### Task brief
Quote exactly and only this range of lines in the data below: the line that holds "helper_functions.py: Functions for" to the line that holds "- Normal→Backup;", both included.
————
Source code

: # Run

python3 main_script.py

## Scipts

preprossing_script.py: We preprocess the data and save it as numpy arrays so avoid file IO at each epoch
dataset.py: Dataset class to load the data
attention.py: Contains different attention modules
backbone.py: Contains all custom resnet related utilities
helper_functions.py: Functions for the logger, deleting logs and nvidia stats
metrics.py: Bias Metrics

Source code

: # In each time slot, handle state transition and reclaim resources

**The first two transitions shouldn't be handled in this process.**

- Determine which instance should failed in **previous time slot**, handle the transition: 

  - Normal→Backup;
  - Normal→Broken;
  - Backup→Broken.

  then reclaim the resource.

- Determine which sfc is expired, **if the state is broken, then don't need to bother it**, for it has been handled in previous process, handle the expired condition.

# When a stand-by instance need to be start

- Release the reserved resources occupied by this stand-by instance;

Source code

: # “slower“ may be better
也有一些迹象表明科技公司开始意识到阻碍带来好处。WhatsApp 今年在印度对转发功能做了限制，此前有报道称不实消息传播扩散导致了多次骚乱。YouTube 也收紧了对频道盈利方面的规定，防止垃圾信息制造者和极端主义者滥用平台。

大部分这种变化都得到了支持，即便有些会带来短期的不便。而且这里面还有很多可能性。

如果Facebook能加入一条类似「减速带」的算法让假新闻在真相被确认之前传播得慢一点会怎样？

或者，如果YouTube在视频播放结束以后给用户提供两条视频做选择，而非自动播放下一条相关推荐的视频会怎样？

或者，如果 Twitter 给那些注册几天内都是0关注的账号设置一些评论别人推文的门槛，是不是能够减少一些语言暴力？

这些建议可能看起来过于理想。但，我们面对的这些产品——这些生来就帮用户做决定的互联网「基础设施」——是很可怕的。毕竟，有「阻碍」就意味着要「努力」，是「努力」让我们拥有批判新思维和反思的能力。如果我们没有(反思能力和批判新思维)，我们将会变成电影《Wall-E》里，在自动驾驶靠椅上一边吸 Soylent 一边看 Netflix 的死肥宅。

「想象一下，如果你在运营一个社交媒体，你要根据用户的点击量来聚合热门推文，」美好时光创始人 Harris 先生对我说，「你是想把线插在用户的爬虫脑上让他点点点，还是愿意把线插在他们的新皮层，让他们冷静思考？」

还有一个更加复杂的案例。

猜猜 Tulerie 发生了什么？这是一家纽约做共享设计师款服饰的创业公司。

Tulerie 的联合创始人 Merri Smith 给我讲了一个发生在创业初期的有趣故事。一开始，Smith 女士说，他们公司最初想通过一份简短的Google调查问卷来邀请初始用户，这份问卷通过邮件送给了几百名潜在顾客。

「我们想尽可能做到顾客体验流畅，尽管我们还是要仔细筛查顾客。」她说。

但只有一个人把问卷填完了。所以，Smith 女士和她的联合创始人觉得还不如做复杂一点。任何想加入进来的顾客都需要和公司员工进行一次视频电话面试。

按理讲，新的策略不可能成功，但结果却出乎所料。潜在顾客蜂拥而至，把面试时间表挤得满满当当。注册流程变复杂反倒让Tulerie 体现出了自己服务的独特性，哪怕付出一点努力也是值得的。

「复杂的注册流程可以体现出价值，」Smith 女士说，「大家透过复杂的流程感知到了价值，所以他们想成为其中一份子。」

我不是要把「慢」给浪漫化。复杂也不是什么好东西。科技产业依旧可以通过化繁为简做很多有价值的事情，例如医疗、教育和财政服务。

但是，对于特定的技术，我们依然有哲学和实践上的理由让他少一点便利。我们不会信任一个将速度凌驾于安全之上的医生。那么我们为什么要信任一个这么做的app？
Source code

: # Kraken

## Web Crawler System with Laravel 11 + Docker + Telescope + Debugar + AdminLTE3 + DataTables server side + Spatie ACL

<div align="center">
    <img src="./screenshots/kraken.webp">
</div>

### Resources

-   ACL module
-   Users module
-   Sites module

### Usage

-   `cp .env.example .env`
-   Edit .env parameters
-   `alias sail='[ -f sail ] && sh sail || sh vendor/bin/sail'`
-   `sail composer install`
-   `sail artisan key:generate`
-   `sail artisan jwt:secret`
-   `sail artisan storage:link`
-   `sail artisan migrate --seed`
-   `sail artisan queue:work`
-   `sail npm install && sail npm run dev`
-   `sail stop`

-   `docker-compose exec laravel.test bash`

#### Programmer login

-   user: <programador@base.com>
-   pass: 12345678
————
### Answer to this problem
helper_functions.py: Functions for the logger, deleting logs and nvidia stats
metrics.py: Bias Metrics

Source code

: # In each time slot, handle state transition and reclaim resources

**The first two transitions shouldn't be handled in this process.**

- Determine which instance should failed in **previous time slot**, handle the transition: 

  - Normal→Backup;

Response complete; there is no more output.